Einmal die Fresken von Moritz von Schwind ganz aus der Nähe betrachten, aus der Vogelperspektive den Feuerbach-Saal erleben, durch die Decke in den Mohl-Flügel gelangen – eine virtuelle 360-Grad-Besichtigung der Kunsthalle Karlsruhe ermöglicht geradezu magische Momente.
Wobei das Betrachten dieser Räume ohnehin etwas Besonderes ist, denn das Haus ist seit Anfang November 2021 für mehrere Jahre wegen Sanierung geschlossen. Doch online kann es nach wie vor erkundet werden – auf eigene Faust oder jetzt auch in Führungen.
Den Auftakt des Führungsangebotes riefen rund 150 Teilnehmer aus verschiedenen Teilen der Republik ab, darunter aus Dresden, Mainz und vom Bodensee, aber auch aus der Schweiz. Einige von ihnen hatten noch nie die Kunsthalle besucht. Unterschiedlich waren entsprechend auch die Reaktionen auf das Eingangsfoyer, das einerseits als überwältigend und opulent, aber auch als kitschig wahrgenommen wurde.
Doch konnten die beiden Mitarbeiterinnen Tamara Engert und Astrid Reuter rasch den Eindruck einer angestaubten Institution zerstreuen.
Geschichten aus 176 Jahren Museumsgeschichte
Engert und Reuter wurden virtuell „platziert“ im Foyer und im Grünem Saal, im Kupferstichkabinett und im Oberlichtsaal im Mohl-Anbau der 1980er Jahre. Mit viel Bildmaterial vermittelten sie dialogisch Einblicke hinter die Kulissen und erzählten kenntnisreich Geschichten aus der mittlerweile 176-jährigen Historie des Hauses, das zu den traditionsreichsten Kunstmuseen in Deutschland zählt.
Deutlich wurde dabei, dass sich seit der Einweihung 1846 die Anforderungen an den Museumsbau, aber auch der Anspruch daran, was ein Museum leisten können sollte, signifikant geändert haben. Nahezu zwei Jahrhunderte Museumsgeschichte werden hier lebendig.
Dies beginnt bereits bei der Architektur. Für den Hauptbau zeichnete Heinrich Hübsch verantwortlich.

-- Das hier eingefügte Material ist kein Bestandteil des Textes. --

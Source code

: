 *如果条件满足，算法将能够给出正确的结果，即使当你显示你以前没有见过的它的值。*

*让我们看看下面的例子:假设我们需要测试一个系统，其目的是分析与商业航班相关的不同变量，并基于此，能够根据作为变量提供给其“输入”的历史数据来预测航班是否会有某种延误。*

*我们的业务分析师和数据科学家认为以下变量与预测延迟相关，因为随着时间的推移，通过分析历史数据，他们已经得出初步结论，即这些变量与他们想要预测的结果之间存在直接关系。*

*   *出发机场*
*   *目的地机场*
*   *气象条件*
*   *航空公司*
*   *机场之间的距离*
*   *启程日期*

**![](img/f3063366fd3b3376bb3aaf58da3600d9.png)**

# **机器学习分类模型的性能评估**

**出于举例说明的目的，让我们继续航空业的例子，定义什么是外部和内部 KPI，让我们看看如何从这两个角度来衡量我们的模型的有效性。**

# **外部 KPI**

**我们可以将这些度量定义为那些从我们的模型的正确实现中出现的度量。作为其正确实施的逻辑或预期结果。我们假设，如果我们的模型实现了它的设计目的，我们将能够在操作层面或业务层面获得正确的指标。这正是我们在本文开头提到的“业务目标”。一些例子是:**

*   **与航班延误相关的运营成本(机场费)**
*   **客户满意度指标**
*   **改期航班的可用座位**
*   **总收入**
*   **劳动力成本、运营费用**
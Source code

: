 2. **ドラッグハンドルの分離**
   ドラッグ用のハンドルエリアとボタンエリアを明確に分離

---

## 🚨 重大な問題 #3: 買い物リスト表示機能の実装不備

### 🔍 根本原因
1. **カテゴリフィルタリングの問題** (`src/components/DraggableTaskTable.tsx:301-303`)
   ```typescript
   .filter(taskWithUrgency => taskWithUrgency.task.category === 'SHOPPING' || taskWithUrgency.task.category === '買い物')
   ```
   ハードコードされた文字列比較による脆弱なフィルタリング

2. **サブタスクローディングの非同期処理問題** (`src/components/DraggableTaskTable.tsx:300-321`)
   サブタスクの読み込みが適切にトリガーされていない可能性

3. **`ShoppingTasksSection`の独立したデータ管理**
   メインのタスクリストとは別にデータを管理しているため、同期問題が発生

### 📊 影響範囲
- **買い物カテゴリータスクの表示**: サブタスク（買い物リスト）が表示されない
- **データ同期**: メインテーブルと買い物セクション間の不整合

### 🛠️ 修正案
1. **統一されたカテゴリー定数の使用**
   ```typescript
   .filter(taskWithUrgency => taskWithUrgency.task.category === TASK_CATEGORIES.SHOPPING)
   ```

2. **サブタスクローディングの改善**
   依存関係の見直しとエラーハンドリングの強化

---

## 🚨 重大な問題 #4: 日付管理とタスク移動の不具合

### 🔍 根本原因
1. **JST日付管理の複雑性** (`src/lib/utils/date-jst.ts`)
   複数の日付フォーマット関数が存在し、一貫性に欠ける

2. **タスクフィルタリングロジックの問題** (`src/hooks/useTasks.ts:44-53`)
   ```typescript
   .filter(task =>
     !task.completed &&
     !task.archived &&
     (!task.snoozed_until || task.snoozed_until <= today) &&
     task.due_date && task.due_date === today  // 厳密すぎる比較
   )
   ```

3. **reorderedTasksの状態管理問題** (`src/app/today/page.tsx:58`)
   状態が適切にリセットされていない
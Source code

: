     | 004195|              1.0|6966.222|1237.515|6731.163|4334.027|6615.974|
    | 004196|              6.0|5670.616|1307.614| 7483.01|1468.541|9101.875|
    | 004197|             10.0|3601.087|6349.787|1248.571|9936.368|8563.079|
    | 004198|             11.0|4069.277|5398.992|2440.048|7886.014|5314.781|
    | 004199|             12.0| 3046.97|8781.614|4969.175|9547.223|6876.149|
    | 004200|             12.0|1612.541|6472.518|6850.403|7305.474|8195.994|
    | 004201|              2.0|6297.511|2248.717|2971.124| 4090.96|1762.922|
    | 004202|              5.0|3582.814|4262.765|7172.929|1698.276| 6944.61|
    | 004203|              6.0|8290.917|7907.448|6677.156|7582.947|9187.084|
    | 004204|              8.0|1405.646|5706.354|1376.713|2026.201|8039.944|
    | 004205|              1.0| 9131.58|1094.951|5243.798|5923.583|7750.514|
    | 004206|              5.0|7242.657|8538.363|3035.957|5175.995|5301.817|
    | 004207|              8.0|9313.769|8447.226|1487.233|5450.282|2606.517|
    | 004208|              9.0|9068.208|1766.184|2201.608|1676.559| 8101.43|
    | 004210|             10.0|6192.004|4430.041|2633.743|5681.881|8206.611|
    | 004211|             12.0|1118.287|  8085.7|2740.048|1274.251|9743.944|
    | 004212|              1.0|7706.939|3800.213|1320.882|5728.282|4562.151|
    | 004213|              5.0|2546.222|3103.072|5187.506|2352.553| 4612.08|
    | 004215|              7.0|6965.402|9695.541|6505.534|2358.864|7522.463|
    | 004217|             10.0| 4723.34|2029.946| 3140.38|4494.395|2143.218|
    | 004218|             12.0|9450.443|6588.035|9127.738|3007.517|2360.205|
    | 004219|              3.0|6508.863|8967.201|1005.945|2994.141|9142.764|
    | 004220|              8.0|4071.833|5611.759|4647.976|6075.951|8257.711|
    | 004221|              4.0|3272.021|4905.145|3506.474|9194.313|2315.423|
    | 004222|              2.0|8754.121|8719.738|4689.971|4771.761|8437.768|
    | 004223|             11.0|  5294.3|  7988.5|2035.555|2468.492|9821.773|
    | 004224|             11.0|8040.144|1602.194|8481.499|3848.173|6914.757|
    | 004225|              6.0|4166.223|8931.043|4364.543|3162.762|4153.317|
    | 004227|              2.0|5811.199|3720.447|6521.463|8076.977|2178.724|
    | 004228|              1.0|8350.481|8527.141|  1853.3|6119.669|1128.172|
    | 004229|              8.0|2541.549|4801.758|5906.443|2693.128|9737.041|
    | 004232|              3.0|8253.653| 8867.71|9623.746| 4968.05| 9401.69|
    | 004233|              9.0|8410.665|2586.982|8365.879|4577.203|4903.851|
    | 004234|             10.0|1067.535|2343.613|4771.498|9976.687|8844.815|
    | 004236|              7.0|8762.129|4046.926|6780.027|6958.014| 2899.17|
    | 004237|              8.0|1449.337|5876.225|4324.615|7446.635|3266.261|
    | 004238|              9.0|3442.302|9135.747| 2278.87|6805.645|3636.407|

Da in Richtung der heutigen Innenstadt nur kleine Gebäude das Stadtbild prägten, wirkte das Gebäude damals noch imposanter als heute und war bei der Eröffnung die Hauptattraktion.
Anfangs war der Eintritt kostenfrei
Mit der Kunsthalle wollte man schon damals ein neues Publikum, nämlich die Stadtbevölkerung erreichen. Deshalb war sie für alle ohne Eintritt geöffnet, man konnte sich vom Museumsdiener – nachdem die Schuhe abgeputzt waren – herumführen lassen.
Der Anbau von Heinz Mohl mit seiner nüchternen Architektur hingegen reagierte auf die Forderungen, die Kunst in den Mittelpunkt zu stellen, während im Altbau Ausstellung und Gestaltung miteinander harmonieren sollten. Doch veränderte sich gerade im Grünen Saal die Nutzung: Früher standen hier Abgüsse antiker Skulpturen, worauf mit dem Malerei-Programm an den Wänden reagiert wurde.
Künstliches Licht erst seit 1970
Hier lässt sich auch der Wandel bezüglich Beleuchtung und Präsentation gut nachvollziehen. Denn die Spot-Beleuchtung, die heute üblich ist, war früher ebenso wenig eine Selbstverständlichkeit wie die Heizung. Geöffnet war das Museum einst nur, solange es hell war; erst 1970 wurde elektrisches Licht in den historischen Galerieräumen installiert. Die erste Zentralheizung kam dagegen bereits im Jahr 1900, weil Temperaturschwankungen den Kunstwerken schadeten.
In den Jahren der Schließung soll das virtuelle Führungsangebot dazu beitragen, das Haus nach außen hin lebendig zu halten. Zudem wurde der Grüne Saal virtuell komplett leergeräumt, so dass Besucher sich selbst als Kuratoren versuchen und die Werke der Sammlung im Raum platzieren können.
Eine tatsächliche Begegnung mit Glanzlichtern der Kunsthalle soll ab dem kommenden Herbst wieder möglich sein, und zwar im Zentrum für Kunst und Medien (ZKM): Dort sind dann ausgewählte Werke „zu Gast“, die einen Querschnitt durch die Sammlung vom Spätmittelalter bis zur Gegenwart bieten.